___ Task input

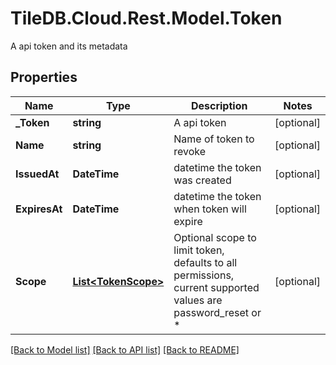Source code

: # TileDB.Cloud.Rest.Model.Token
A api token and its metadata

## Properties

Name | Type | Description | Notes
------------ | ------------- | ------------- | -------------
**_Token** | **string** | A api token | [optional] 
**Name** | **string** | Name of token to revoke | [optional] 
**IssuedAt** | **DateTime** | datetime the token was created | [optional] 
**ExpiresAt** | **DateTime** | datetime the token when token will expire | [optional] 
**Scope** | [**List&lt;TokenScope&gt;**](TokenScope.md) | Optional scope to limit token, defaults to all permissions, current supported values are password_reset or * | [optional] 

[[Back to Model list]](../README.md#documentation-for-models) [[Back to API list]](../README.md#documentation-for-api-endpoints) [[Back to README]](../README.md)

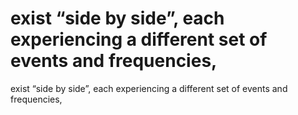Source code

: # exist “side by side”, each experiencing a different set of events and frequencies,

exist “side by side”, each experiencing a different set of events and frequencies,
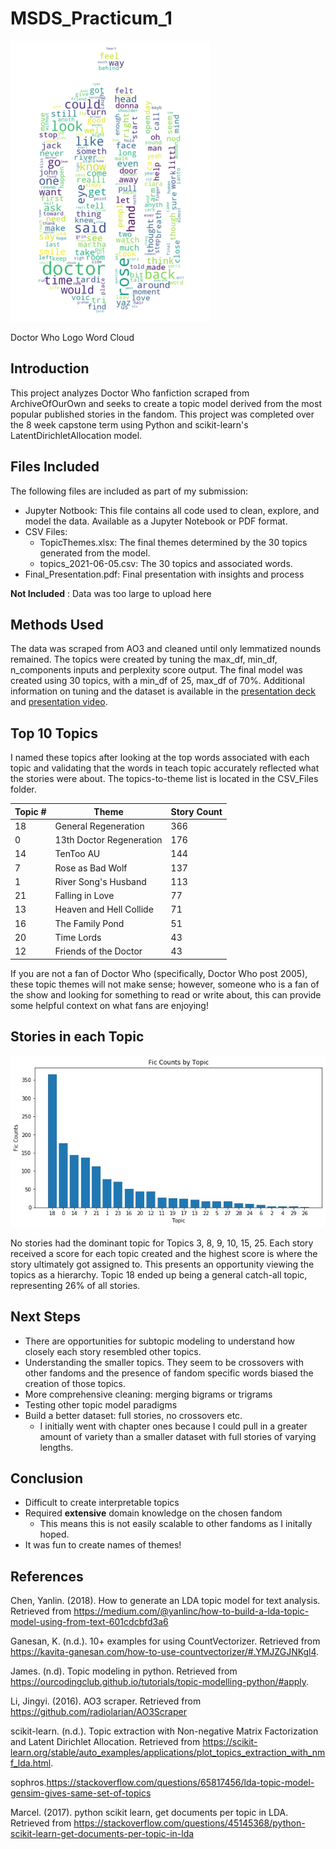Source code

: # MSDS_Practicum_1
![dr who logo](https://github.com/lcagney/MSDS_Practicum/blob/9f9040d216187e4c9274f969115aaeee885b6311/Images/DoctorWhoLogo_WC.png)

Doctor Who Logo Word Cloud
## Introduction
This project analyzes Doctor Who fanfiction scraped from ArchiveOfOurOwn and seeks to create a topic model derived from the most popular published stories in the fandom. This project was completed over the 8 week capstone term using Python and scikit-learn's LatentDirichletAllocation model.

## Files Included
The following files are included as part of my submission:
- Jupyter Notbook: This file contains all code used to clean, explore, and model the data. Available as a Jupyter Notebook or PDF format.
- CSV Files:
  - TopicThemes.xlsx: The final themes determined by the 30 topics generated from the model.
  - topics_2021-06-05.csv: The 30 topics and associated words.
- Final_Presentation.pdf: Final presentation with insights and process

**Not Included** : Data was too large to upload here

## Methods Used
The data was scraped from AO3 and cleaned until only lemmatized nounds remained. The topics were created by tuning the max_df, min_df, n_components inputs and perplexity score output. The final model was created using 30 topics, with a min_df of 25, max_df of 70%. Additional information on tuning and the dataset is available in the [presentation deck](https://github.com/lcagney/MSDS_Practicum/blob/fc4f5865bdd294740ae267f661865b280631213f/Final_Presentation.pdf) and [presentation video](https://youtu.be/7F5ooAb74xI).


## Top 10 Topics
I named these topics after looking at the top words associated with each topic and validating that the words in teach topic accurately reflected what the stories were about. The topics-to-theme list is located in the CSV_Files folder.

| Topic #        | Theme         | Story Count | 
| ------------- | ------------- | ------------- |
| 18  | General Regeneration    | 366
| 0 | 13th Doctor Regeneration  | 176
| 14 | TenToo AU                | 144
| 7 | Rose as Bad Wolf          | 137
| 1 | River Song's Husband      | 113
| 21 | Falling in Love          | 77
| 13 | Heaven and Hell Collide  | 71
| 16 | The Family Pond          | 51
| 20 | Time Lords               | 43
| 12 | Friends of the Doctor    | 43

If you are not a fan of Doctor Who (specifically, Doctor Who post 2005), these topic themes will not make sense; however, someone who is a fan of the show and looking for something to read or write about, this can provide some helpful context on what fans are enjoying!

## Stories in each Topic
![storydist](https://github.com/lcagney/MSDS_Practicum/blob/c4e58fb9e231a434c3748ac2bbc88ce14d6a2de5/Images/storycountsbytopic.jpg)

No stories had the dominant topic for Topics 3, 8, 9, 10, 15, 25. Each story received a score for each topic created and the highest score is where the story ultimately got assigned to. This presents an opportunity viewing the topics as a hierarchy. Topic 18 ended up being a general catch-all topic, representing 26% of all stories.

## Next Steps
- There are opportunities for subtopic modeling to understand how closely each story resembled other topics. 
- Understanding the smaller topics. They seem to be crossovers with other fandoms and the presence of fandom specific words biased the creation of those topics.
- More comprehensive cleaning: merging bigrams or trigrams
- Testing other topic model paradigms
- Build a better dataset: full stories, no crossovers etc.
  -  I initially went with chapter ones because I could pull in a greater amount of variety than a smaller dataset with full stories of varying lengths.

## Conclusion
- Difficult to create interpretable topics
- Required **extensive** domain knowledge on the chosen fandom
  -  This means this is not easily scalable to other fandoms as I initally hoped.
-  It was fun to create names of themes!

## References
Chen, Yanlin. (2018). How to generate an LDA topic model for text analysis. Retrieved from https://medium.com/@yanlinc/how-to-build-a-lda-topic-model-using-from-text-601cdcbfd3a6

Ganesan, K. (n.d.). 10+ examples for using CountVectorizer. Retrieved from https://kavita-ganesan.com/how-to-use-countvectorizer/#.YMJZGJNKgl4.

James. (n.d). Topic modeling in python. Retrieved from https://ourcodingclub.github.io/tutorials/topic-modelling-python/#apply. 

Li, Jingyi. (2016). AO3 scraper. Retrieved from https://github.com/radiolarian/AO3Scraper 

scikit-learn. (n.d.). Topic extraction with Non-negative Matrix Factorization and Latent Dirichlet Allocation. Retrieved from https://scikit-learn.org/stable/auto_examples/applications/plot_topics_extraction_with_nmf_lda.html. 

sophros.https://stackoverflow.com/questions/65817456/lda-topic-model-gensim-gives-same-set-of-topics
    
Marcel. (2017). python scikit learn, get documents per topic in LDA. Retrieved from https://stackoverflow.com/questions/45145368/python-scikit-learn-get-documents-per-topic-in-lda
    

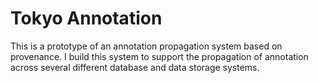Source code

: # Tokyo Annotation

This is a prototype of an annotation propagation system based on provenance. I build this system to support the propagation of annotation across several different database and data storage systems.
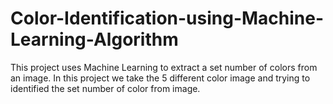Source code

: # Color-Identification-using-Machine-Learning-Algorithm
This project uses Machine Learning to extract a set number of colors from an image.
In this project we take the 5 different color image and trying to identified the set number of color from image.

______

Exercise aim
Please copy every line from the entries that includes the word "will".

Output below
**ExpiresAt** | **DateTime** | datetime the token when token will expire | [optional] 
If you are not a fan of Doctor Who (specifically, Doctor Who post 2005), these topic themes will not make sense; however, someone who is a fan of the show and looking for something to read or write about, this can provide some helpful context on what fans are enjoying!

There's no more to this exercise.